The Board does not consider Dr YuFeng Meng to be an independent director,
because she is a nominee of a substantial shareholder (Beijing Sibo Investment
Management LP (Sibo)).

3.4         Board recommendation

The Board (other than Dr YuFeng Meng who does not make a recommendation in
respect of her own election) SUPPORTS the election of Dr YuFeng Meng and
recommends that Shareholders vote in FAVOUR of Resolution 2.

 

Glossary

AET means Australian Eastern Time, as observed in Sydney, New South Wales.

AIM means the market of that name operated by the London Stock Exchange.
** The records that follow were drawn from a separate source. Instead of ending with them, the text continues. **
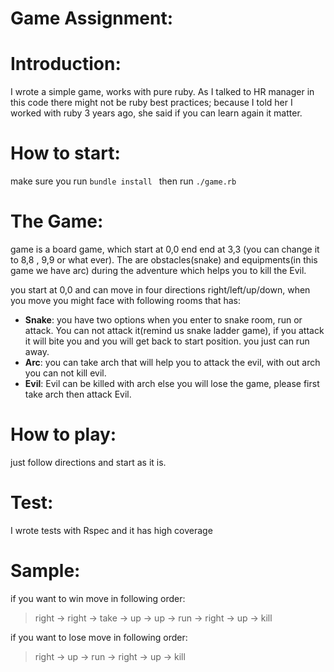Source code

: Game Assignment:
=

Introduction:
===
I wrote a simple game, works with pure ruby. As I talked to HR manager in this code there might not be ruby best practices; because I told her I worked with ruby 3 years ago, she said if you can learn again it matter.

How to start:
===
make sure you run ``bundle install `` then run ``./game.rb``

The Game:
====
game is a board game, which start at 0,0 end end at 3,3 (you can change it to 8,8 , 9,9 or what ever). The are obstacles(snake) and equipments(in this game we have arc) during the adventure which helps you to kill the Evil. 

you start at 0,0 and can move in four directions right/left/up/down, when you move you might face with following rooms that has:

- **Snake**: you have two options when you enter to snake room, run or attack. You can not attack it(remind us snake ladder game), if you attack it will bite you and you will get back to start position. you just can run away.
- **Arc**: you can take arch that will help you to attack the evil, with out arch you can not kill evil.
- **Evil**: Evil can be killed with arch else you will lose the game, please first take arch then attack Evil.

How to play:
====
just follow directions and start as it is.

Test:
===
I wrote tests with Rspec and it has high coverage

Sample:
===

if you want to win move in following order:
> right -> right -> take -> up -> up -> run -> right -> up -> kill

if you want to lose move in following order:
> right -> up -> run -> right -> up -> kill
AIM Rules means the AIM Rules for Companies published by the London Stock
Exchange, as amended from time to time.

Annual General Meeting or Meeting means the annual general meeting of the
Company convened by this Notice.

Annual Report means the Directors' Report, the Financial Report and Auditor's
Report in respect to the financial year ended 30 June 2022.

ASIC means the Australian Securities & Investments Commission.
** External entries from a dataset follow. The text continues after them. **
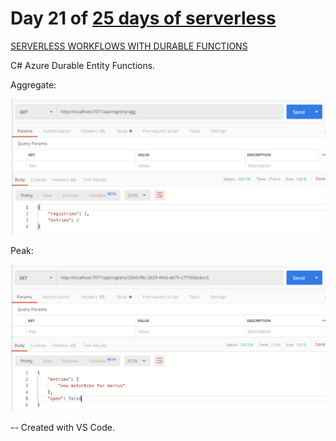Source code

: # Day 21 of [25 days of serverless](https://25daysofserverless.com)

[SERVERLESS WORKFLOWS WITH DURABLE FUNCTIONS](https://25daysofserverless.com/calendar/21)

C# Azure Durable Entity Functions.

Aggregate:

![](img/agg.png)

Peak:

![](img/peak.png)

-- Created with VS Code.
Auditor's Report means the auditor's report on the Financial Report.

Board means the current board of directors of the Company.

Business Day means Monday to Friday inclusive, except New Year's Day, Good
Friday, Easter Monday, Christmas Day, Boxing Day, and any other day that AIM
declares is not a business day.

Chair means the chair of the Meeting.

Company means Star Phoenix Group Ltd (ACN 002 522 009).
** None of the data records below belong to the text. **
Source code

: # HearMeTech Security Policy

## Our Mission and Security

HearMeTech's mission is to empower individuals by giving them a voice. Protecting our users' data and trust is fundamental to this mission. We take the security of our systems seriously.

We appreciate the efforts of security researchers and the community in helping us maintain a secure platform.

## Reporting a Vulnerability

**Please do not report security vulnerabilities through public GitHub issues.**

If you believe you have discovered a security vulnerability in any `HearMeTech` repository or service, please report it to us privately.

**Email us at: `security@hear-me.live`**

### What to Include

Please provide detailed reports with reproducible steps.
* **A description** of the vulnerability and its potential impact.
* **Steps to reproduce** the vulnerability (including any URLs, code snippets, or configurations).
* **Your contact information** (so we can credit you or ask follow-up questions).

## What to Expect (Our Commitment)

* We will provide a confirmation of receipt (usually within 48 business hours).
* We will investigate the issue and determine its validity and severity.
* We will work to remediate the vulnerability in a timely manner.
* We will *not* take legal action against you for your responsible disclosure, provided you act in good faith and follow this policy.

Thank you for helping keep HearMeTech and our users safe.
Constitution means the constitution of the Company.

Corporations Act means the Corporations Act 2001 (Cth).

DI Holder means a holder of depositary interests representing Shares which are
electronically listed for trading on AIM and issued by Computershare Investor
Services plc which holds legal title to the underlying Shares.

Directors means the current directors of the Company.

Directors' Report means the annual directors' report prepared under Chapter 2M
of the Corporations Act for the Company and its controlled entities.

Explanatory Statement means the explanatory statement accompanying the Notice.

Financial Report means the annual financial report prepared under Chapter 2M
of the Corporations Act for the Company and its controlled entities.

GMT means Greenwich Mean Time.

Key Management Personnel has the same meaning as in the accounting standards
issued by the Australian Accounting Standards Board and means those persons
having authority and responsibility for planning, directing and controlling
the activities of the Company, or if the Company is part of a consolidated
entity, of the consolidated entity, directly or indirectly, including any
director (whether executive or otherwise) of the Company, or if the Company is
part of a consolidated entity, of an entity within the consolidated group.

Notice or Notice of Meeting means this notice of meeting including the
Explanatory Statement and the Proxy Form.

Proxy Form means the proxy form accompanying the Notice.

Resolutions means the resolutions set out in the Notice, or any one of them,
as the context requires.

Section means a section of the Explanatory Statement.

Shareholder means a registered holder of a Share.